LOEWE is pleased to announce that the winner of the 2023 LOEWE FOUNDATION Craft Prize is Eriko Inazaki (b. 1972, Japan), awarded for her work Metanoia, 2019. Inazaki was chosen from 30 finalists by a distinguished jury composed of leading figures from the worlds of design, architecture, journalism, criticism and museum curatorship, including Magdalene Odundo, Anatxu Zabalbeascoa, Olivier Gabet and Patricia Urquiola.

This year’s edition of the LOEWE FOUNDATION Craft prize presents a selection
of works that explore meditative, time-intensive techniques and showcase a skilful
manipulation of materials. Unexpected forms and colours feature prominently,
introducing a sense of playfulness and surprise. Each of the shortlisted works will
be exhibited in Isamu Noguchi’s Studio at The Noguchi Museum in New York from
17 May until 18 June 2023. The exhibition will also be available to view online
and will be documented through an exhibition catalogue containing each
of the finalists’ pieces.

Inazaki’s intricate ceramic sculpture was created through an accumulation of
miniscule forms that coalesce across the work’s crystallised surface. The jury
commented on Inazaki’s exceptional take on ornamentation in ceramics, the like
of which they have never seen before. The work’s virtuosity creates a spellbinding
presence that commands the exhibition space and inspires wonder.

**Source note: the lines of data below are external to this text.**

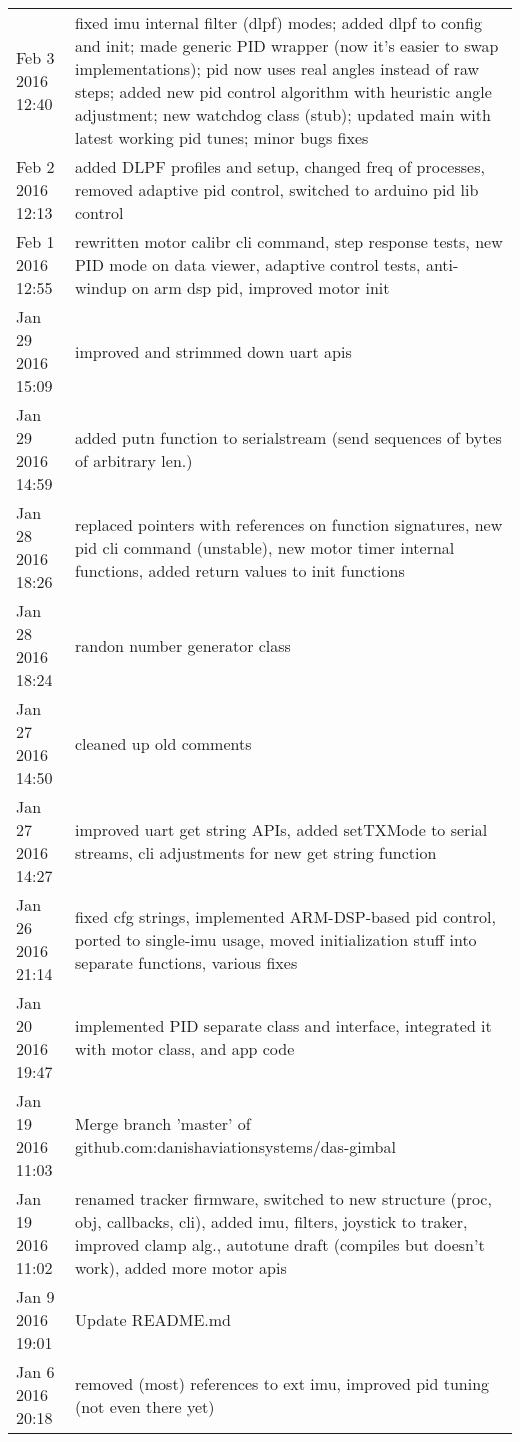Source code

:\begin{tabular}{ l || p{12cm} }
	Feb 3 2016 12:40	& fixed imu internal filter (dlpf) modes; added dlpf to config and init; made generic PID wrapper (now it's easier to swap implementations); pid now uses real angles instead of raw steps; added new pid control algorithm with heuristic angle adjustment; new watchdog class (stub); updated main with latest working pid tunes; minor bugs fixes	\\
	Feb 2 2016 12:13	& added DLPF profiles and setup, changed freq of processes, removed adaptive pid control, switched to arduino pid lib control	\\
	Feb 1 2016 12:55	& rewritten motor calibr cli command, step response tests, new PID mode on data viewer, adaptive control tests, anti-windup on arm dsp pid, improved motor init	\\
	Jan 29 2016 15:09	& improved and strimmed down uart apis	\\
	Jan 29 2016 14:59	& added putn function to serialstream (send sequences of bytes of arbitrary len.)	\\
	Jan 28 2016 18:26	& replaced pointers with references on function signatures, new pid cli command (unstable), new motor timer internal functions, added return values to init functions	\\
	Jan 28 2016 18:24	& randon number generator class	\\
	Jan 27 2016 14:50	& cleaned up old comments	\\
	Jan 27 2016 14:27	& improved uart get string APIs, added setTXMode to serial streams, cli adjustments for new get string function	\\
	Jan 26 2016 21:14	& fixed cfg strings, implemented ARM-DSP-based pid control, ported to single-imu usage, moved initialization stuff into separate functions, various fixes	\\
	Jan 20 2016 19:47	& implemented PID separate class and interface, integrated it with motor class, and app code	\\
	Jan 19 2016 11:03	& Merge branch 'master' of github.com:danishaviationsystems/das-gimbal	\\
	Jan 19 2016 11:02	& renamed tracker firmware, switched to new structure (proc, obj, callbacks, cli), added imu, filters, joystick to traker, improved clamp alg., autotune draft (compiles but doesn't work), added more motor apis	\\
	Jan 9 2016 19:01	& Update README.md	\\
	Jan 6 2016 20:18	& removed (most) references to ext imu, improved pid tuning (not even there yet)	\\

\end{tabular}
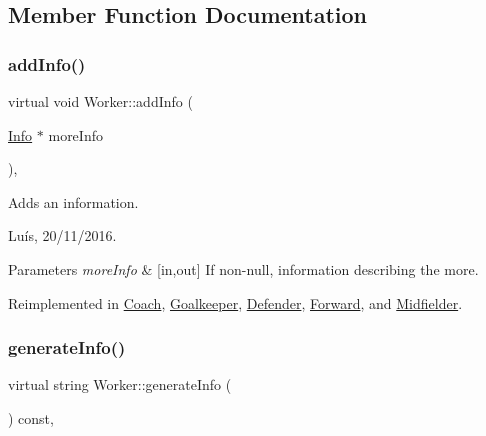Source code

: \subsection{Member Function Documentation}
\hypertarget{class_worker_ad54db262f7473cc729c371dd54e292eb}{}\label{class_worker_ad54db262f7473cc729c371dd54e292eb} 
\subsubsection{\texorpdfstring{add\+Info()}{addInfo()}}
{\footnotesize\ttfamily virtual void Worker\+::add\+Info (\begin{DoxyParamCaption}\item[{\hyperlink{class_info}{Info} $\ast$}]{more\+Info }\end{DoxyParamCaption})\hspace{0.3cm}{\ttfamily [inline]}, {\ttfamily [virtual]}}



Adds an information. 

Luís, 20/11/2016. 


\begin{DoxyParams}{Parameters}
{\em more\+Info} & \mbox{[}in,out\mbox{]} If non-\/null, information describing the more. \\
\hline
\end{DoxyParams}


Reimplemented in \hyperlink{class_coach_a989f8c8ec5ba95849503f79376fc68bb}{Coach}, \hyperlink{class_goalkeeper_a97fc43118c67d500d7d56abc9c0029fe}{Goalkeeper}, \hyperlink{class_defender_abcd887808491719d6e40d92d68862b4e}{Defender}, \hyperlink{class_forward_a18f2db8a8234912d6a27727cb3b04fd9}{Forward}, and \hyperlink{class_midfielder_aca69e728b57110b3f34de94556465c0a}{Midfielder}.

\hypertarget{class_worker_ac77905603b86c58cb0a87d6389dca744}{}\label{class_worker_ac77905603b86c58cb0a87d6389dca744} 
\subsubsection{\texorpdfstring{generate\+Info()}{generateInfo()}}
{\footnotesize\ttfamily virtual string Worker\+::generate\+Info (\begin{DoxyParamCaption}{ }\end{DoxyParamCaption}) const\hspace{0.3cm}{\ttfamily [inline]}, {\ttfamily [virtual]}}



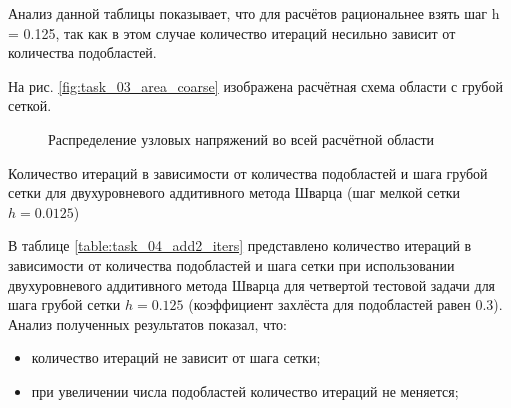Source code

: \documentclass[a4paper]{article}
\begin{document}
Анализ данной таблицы показывает, что для расчётов рациональнее взять шаг h = 0.125, так как в этом случае количество итераций несильно зависит от количества подобластей.

На рис. \ref{fig:task_03_area_coarse} изображена расчётная схема области с грубой сеткой.

\begin{figure}[h]
\caption{Распределение узловых напряжений во всей расчётной области}
\label{fig:task_04_area_coarse}
\end{figure}

\newpage

\begin{table}[h]
\caption{Количество итераций в зависимости от количества подобластей и шага грубой сетки для двухуровневого аддитивного метода Шварца (шаг мелкой сетки $h = 0.0125$)}
\label{table:task_04_add2_coarse}
\end{table}

В таблице \ref{table:task_04_add2_iters} представлено количество итераций в зависимости от количества подобластей и шага сетки при использовании двухуровневого аддитивного метода Шварца для четвертой тестовой задачи для шага грубой сетки $h = 0.125$ (коэффициент захлёста для подобластей равен 0.3). Анализ полученных результатов показал, что:
\begin{itemize}
\item количество итераций не зависит от шага сетки;
\item при увеличении числа подобластей количество итераций не меняется;
\end{itemize}
\end{document}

‘Craft is the essence of LOEWE. As a house, we are about craft in the purest sense
of the word. That is where our modernity lies, and it will always be relevant.’

Jonathan Anderson, LOEWE creative director
About the Winner:

Eriko Inazaki (b. 1972, Japan / lives in Takamatsu, Japan)
Based in Takamatsu, Japan, Eriko Inazaki graduated from Musashino Art
University, Tokyo in 1995 and completed her MA at the Kyoto City University
of Arts in 1997. Since then, she has participated in the Artist in Residence
programme at the Shigaraki Ceramic Cultural Park and exhibited in both solo
and group shows. In 2017 she received a Culture and Art Recommendation
from Kagawa Prefecture, and in 2018 was awarded both the Takashimaya Cultural
Foundation Prize and the Grand Prize at 13th Paramita Ceramic Art Grand Prize.

Special mentions:

Dominique Zinkpè (b. 1969, Benin / lives in Cotonou, Benin)
Based in Cotonou, Benin, Dominique Zinkpè is an artist working in a variety of
media, including installation, drawing, painting, sculpture and video. In 1993, Zinkpè
had his first exhibition at the Chinese Cultural Centre in Cotonou and was chosen to
represent Benin at the Grapholies exhibition in Abidjan, Ivory Coast, where he was
awarded the Young African Talent Award later that year. Zinkpé’s works have been
showcased on five continents and are part of many prestigious public and private
collections, including the Zinsou Foundation, Benin; Blachère Foundation, France;
Zeitz MOCAA, South Africa; and Sindika Dokolo collection, Angola.

Moe Watanabe (b. 1996, Japan / lives in Tokyo, Japan)
Based in Tokyo, Moe Watanabe travels out to the Tohoku region where she
studied to collect materials to create her natural, plant-based works. Working
primarily in wood, most of Wantanabe’s works are made of wild Akebia quinata
and Japanese walnut tree bark, foraged by herself. These are then carved, woven
and reworked through methods based on traditional Japanese weaving
techniques to create a contemporary design concept and aesthetic.